§ Problem
Lines from the line with "5. As a user, I" to the line with "6. As a user, I" in the entries below, and only those, must be output exactly, with both ends included.

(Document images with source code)
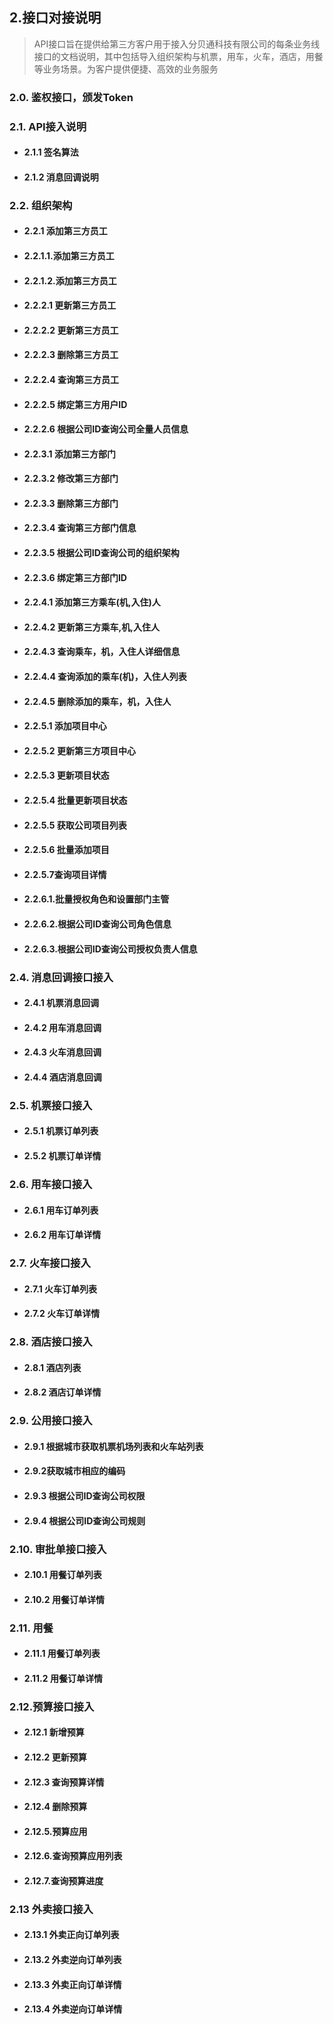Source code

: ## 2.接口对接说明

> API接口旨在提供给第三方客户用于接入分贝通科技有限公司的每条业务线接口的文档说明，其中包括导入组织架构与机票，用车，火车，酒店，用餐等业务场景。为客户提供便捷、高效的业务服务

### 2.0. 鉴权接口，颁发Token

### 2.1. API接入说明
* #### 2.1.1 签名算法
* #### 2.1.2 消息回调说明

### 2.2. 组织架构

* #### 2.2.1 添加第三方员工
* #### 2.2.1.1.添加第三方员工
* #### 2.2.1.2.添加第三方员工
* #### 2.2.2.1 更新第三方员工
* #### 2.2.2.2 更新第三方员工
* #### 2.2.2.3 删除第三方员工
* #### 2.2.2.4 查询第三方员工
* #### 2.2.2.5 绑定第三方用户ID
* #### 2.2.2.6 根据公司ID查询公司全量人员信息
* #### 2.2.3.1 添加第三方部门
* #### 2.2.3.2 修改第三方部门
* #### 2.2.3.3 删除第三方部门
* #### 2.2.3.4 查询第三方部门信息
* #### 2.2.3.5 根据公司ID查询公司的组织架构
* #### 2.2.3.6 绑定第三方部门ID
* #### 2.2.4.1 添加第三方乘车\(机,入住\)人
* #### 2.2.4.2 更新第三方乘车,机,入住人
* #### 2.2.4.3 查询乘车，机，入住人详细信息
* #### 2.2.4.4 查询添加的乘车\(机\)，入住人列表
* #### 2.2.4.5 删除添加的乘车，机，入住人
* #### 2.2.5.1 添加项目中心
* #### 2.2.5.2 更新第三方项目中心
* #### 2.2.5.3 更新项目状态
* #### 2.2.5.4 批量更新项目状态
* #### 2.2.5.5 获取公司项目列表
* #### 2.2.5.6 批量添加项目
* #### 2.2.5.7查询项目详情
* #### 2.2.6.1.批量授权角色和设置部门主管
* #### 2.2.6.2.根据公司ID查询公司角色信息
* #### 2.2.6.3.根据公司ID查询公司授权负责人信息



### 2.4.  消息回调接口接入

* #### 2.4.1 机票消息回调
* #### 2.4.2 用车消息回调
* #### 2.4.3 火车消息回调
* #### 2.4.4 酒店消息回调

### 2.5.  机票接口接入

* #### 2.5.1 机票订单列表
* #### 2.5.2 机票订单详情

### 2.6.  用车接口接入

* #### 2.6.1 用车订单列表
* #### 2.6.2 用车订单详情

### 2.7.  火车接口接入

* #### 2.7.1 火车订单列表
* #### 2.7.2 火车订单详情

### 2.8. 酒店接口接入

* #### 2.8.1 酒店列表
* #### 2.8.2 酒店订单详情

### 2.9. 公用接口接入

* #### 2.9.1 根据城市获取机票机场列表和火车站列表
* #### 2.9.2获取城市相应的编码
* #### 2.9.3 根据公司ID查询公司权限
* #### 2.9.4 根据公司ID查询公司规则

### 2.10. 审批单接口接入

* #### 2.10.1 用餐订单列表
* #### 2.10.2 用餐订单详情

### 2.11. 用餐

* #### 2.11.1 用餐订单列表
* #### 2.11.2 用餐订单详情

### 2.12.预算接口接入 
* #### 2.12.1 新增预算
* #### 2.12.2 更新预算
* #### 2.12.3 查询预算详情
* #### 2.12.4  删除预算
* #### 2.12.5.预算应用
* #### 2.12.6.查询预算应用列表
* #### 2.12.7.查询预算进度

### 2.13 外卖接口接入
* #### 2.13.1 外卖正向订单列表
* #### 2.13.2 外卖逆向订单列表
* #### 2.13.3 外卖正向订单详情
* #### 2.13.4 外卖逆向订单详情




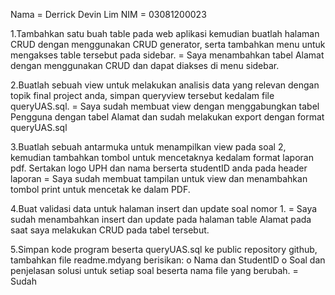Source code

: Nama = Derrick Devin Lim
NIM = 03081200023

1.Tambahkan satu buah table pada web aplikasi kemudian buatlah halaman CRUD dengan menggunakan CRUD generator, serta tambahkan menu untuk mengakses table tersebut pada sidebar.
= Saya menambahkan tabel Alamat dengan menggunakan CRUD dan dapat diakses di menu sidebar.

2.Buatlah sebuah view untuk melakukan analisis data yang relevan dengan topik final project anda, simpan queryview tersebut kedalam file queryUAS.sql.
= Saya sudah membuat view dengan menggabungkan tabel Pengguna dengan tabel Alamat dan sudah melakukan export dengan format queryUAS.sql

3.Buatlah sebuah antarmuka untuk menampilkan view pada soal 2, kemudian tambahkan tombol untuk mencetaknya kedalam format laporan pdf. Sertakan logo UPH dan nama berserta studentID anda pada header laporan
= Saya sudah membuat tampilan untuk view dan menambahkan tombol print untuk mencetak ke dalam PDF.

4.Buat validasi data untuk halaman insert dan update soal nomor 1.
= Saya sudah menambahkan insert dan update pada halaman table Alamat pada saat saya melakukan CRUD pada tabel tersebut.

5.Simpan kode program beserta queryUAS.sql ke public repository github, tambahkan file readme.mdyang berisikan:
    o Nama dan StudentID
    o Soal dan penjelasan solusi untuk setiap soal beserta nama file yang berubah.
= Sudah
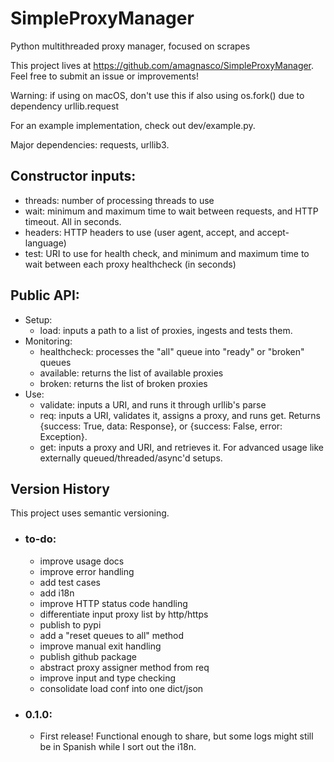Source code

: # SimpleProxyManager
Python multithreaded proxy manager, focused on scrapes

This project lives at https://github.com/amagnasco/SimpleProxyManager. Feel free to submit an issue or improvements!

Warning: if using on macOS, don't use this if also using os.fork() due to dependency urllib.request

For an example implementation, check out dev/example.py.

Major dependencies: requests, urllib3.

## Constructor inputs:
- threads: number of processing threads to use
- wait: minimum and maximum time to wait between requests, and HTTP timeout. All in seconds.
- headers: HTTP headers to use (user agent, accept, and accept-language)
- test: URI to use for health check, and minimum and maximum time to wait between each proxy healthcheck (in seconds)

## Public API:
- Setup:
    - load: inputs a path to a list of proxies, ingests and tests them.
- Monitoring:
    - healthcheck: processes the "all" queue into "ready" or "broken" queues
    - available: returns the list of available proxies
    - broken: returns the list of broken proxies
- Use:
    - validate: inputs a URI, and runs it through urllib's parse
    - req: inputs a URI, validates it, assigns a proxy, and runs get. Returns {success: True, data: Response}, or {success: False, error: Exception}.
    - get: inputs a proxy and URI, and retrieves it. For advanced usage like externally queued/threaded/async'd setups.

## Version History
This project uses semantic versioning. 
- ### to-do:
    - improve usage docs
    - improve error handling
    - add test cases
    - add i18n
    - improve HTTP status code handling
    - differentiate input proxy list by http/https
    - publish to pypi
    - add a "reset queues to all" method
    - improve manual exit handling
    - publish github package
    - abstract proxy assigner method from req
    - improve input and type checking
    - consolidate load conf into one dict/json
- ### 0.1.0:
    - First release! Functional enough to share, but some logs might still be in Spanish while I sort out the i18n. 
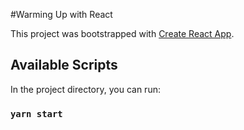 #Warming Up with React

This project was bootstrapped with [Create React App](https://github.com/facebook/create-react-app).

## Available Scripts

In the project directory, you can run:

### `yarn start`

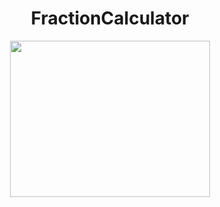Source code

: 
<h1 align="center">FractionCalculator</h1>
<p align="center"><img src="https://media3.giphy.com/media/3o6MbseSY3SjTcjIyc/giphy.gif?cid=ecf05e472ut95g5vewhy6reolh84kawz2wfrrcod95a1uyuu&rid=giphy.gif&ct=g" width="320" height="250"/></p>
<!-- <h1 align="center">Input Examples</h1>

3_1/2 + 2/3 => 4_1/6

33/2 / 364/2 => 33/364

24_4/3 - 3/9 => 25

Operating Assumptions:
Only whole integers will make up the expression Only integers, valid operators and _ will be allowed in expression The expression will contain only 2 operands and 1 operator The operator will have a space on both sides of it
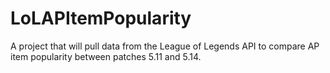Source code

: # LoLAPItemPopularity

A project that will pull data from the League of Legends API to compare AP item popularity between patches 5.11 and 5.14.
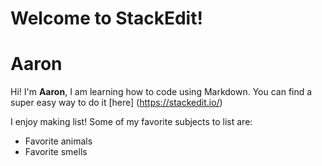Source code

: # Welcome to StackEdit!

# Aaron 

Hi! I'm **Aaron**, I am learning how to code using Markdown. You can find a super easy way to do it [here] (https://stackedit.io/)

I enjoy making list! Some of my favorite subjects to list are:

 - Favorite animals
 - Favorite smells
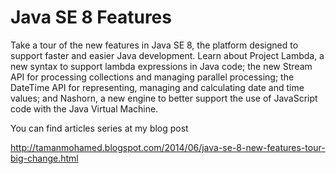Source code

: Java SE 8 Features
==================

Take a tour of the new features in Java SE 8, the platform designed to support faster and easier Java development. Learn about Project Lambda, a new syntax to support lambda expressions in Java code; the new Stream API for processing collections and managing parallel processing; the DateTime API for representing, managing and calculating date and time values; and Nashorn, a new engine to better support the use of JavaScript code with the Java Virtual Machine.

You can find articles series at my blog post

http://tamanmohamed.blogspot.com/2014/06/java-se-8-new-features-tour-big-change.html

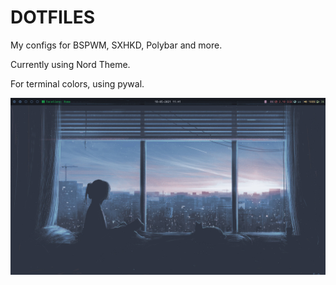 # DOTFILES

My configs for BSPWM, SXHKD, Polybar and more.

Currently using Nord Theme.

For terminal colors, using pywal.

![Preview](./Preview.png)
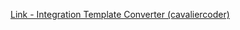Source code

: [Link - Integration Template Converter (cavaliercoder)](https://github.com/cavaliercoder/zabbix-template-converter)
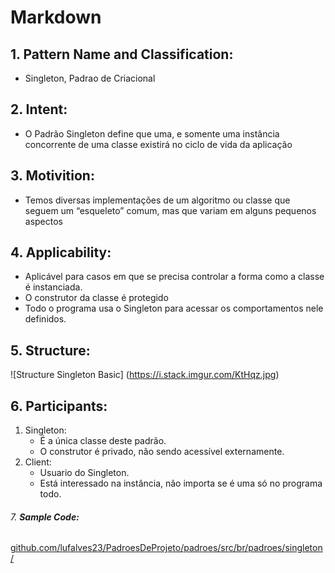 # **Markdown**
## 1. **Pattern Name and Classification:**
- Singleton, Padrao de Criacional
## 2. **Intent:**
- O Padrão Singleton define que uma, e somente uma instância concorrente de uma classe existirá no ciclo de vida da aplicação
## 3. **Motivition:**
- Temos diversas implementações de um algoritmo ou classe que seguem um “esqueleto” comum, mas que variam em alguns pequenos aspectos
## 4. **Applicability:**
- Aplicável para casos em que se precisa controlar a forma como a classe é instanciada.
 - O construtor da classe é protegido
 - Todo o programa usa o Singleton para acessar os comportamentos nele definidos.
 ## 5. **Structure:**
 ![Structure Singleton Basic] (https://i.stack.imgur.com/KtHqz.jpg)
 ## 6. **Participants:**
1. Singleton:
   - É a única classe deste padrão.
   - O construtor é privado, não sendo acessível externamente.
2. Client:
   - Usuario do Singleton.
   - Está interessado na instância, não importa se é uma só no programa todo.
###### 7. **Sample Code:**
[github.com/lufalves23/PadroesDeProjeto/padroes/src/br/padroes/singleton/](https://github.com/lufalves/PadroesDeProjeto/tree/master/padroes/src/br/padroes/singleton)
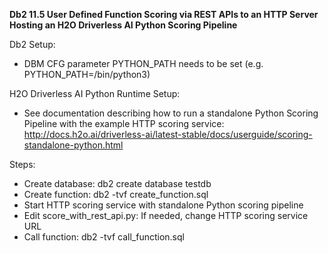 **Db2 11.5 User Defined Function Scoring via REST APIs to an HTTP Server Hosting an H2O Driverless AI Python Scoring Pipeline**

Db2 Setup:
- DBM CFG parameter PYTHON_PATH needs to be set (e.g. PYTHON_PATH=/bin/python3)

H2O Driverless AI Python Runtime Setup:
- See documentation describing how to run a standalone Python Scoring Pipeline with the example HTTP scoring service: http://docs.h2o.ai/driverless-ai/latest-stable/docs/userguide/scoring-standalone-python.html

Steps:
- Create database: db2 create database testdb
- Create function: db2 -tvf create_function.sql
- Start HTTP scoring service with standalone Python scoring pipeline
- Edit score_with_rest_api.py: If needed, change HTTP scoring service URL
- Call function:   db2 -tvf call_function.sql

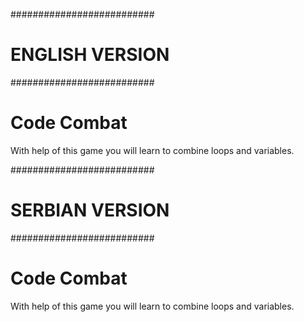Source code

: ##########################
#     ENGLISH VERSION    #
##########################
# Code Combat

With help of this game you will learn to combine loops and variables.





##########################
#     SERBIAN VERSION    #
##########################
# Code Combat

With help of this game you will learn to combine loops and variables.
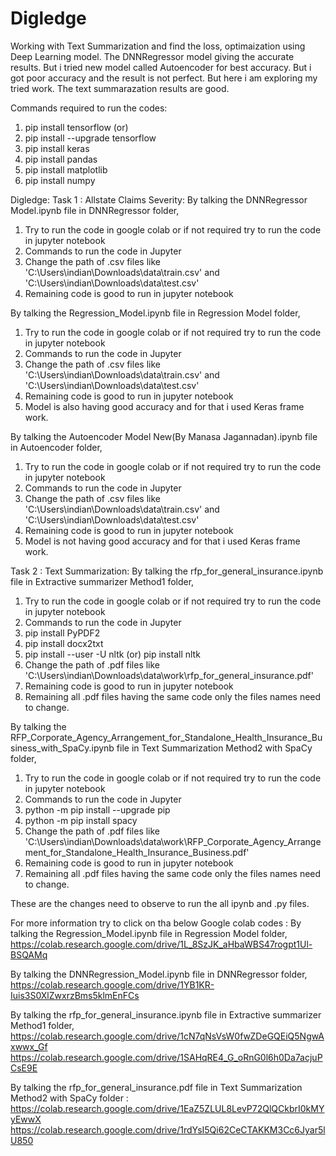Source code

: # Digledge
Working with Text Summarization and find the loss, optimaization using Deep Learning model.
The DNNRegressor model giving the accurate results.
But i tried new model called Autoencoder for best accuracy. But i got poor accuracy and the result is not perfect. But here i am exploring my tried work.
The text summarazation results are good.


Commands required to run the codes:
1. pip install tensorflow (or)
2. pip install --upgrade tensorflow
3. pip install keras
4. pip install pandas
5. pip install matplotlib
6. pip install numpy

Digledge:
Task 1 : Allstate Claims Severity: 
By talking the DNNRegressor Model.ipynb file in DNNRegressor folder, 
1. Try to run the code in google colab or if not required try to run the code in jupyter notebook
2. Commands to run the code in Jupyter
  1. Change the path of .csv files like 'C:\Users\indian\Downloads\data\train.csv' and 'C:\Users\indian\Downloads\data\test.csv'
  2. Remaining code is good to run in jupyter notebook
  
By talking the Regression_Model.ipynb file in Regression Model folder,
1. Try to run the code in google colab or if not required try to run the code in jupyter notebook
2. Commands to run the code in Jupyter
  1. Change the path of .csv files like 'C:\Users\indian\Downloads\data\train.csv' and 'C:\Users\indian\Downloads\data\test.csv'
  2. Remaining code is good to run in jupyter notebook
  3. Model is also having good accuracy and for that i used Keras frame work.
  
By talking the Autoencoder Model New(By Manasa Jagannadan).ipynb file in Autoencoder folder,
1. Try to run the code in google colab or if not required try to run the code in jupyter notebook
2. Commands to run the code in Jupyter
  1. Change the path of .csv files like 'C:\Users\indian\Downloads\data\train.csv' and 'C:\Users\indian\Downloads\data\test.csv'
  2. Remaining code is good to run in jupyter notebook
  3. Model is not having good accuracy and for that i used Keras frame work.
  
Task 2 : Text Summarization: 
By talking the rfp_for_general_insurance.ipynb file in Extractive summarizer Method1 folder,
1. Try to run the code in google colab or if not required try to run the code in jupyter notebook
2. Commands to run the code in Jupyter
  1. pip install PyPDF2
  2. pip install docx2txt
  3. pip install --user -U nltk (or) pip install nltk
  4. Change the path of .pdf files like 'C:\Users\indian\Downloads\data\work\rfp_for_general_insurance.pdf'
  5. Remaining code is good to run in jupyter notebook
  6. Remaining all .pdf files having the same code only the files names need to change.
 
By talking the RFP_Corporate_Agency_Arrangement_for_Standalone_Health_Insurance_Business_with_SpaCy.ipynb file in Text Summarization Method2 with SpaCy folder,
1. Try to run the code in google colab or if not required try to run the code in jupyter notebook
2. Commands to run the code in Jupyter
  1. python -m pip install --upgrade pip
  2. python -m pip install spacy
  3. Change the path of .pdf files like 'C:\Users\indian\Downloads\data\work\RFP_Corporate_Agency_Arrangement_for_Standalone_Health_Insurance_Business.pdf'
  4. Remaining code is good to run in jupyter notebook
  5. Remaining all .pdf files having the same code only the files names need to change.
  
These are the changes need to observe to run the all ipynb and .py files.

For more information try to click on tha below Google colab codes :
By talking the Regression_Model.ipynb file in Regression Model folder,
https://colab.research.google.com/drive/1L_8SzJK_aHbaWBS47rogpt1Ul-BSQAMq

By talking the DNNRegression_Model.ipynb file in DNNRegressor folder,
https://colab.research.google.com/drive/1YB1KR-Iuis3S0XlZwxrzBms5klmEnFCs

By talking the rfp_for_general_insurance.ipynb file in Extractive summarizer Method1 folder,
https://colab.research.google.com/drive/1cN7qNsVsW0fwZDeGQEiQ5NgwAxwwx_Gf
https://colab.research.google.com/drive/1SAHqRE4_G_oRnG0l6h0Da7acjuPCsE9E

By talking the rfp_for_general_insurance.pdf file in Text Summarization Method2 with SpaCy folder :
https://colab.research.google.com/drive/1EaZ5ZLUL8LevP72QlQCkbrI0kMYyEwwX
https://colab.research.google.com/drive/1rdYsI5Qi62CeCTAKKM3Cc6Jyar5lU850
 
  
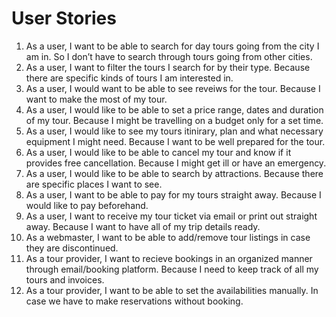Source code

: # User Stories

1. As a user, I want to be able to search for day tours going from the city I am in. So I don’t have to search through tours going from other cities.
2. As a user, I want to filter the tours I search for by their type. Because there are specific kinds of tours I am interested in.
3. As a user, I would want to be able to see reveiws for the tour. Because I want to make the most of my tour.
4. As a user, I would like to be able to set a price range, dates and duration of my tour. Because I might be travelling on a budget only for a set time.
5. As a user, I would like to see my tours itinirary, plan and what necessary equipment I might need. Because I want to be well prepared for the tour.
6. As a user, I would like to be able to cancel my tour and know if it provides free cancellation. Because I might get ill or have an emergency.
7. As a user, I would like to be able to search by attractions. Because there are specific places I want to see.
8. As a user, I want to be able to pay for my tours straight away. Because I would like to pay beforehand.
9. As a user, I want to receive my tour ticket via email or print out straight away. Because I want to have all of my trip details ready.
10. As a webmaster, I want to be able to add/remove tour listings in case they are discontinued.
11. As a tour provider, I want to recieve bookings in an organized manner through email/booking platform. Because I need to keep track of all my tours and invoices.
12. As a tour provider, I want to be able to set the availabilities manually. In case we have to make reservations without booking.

§ Solution to the exercise
5. As a user, I would like to see my tours itinirary, plan and what necessary equipment I might need. Because I want to be well prepared for the tour.
6. As a user, I would like to be able to cancel my tour and know if it provides free cancellation. Because I might get ill or have an emergency.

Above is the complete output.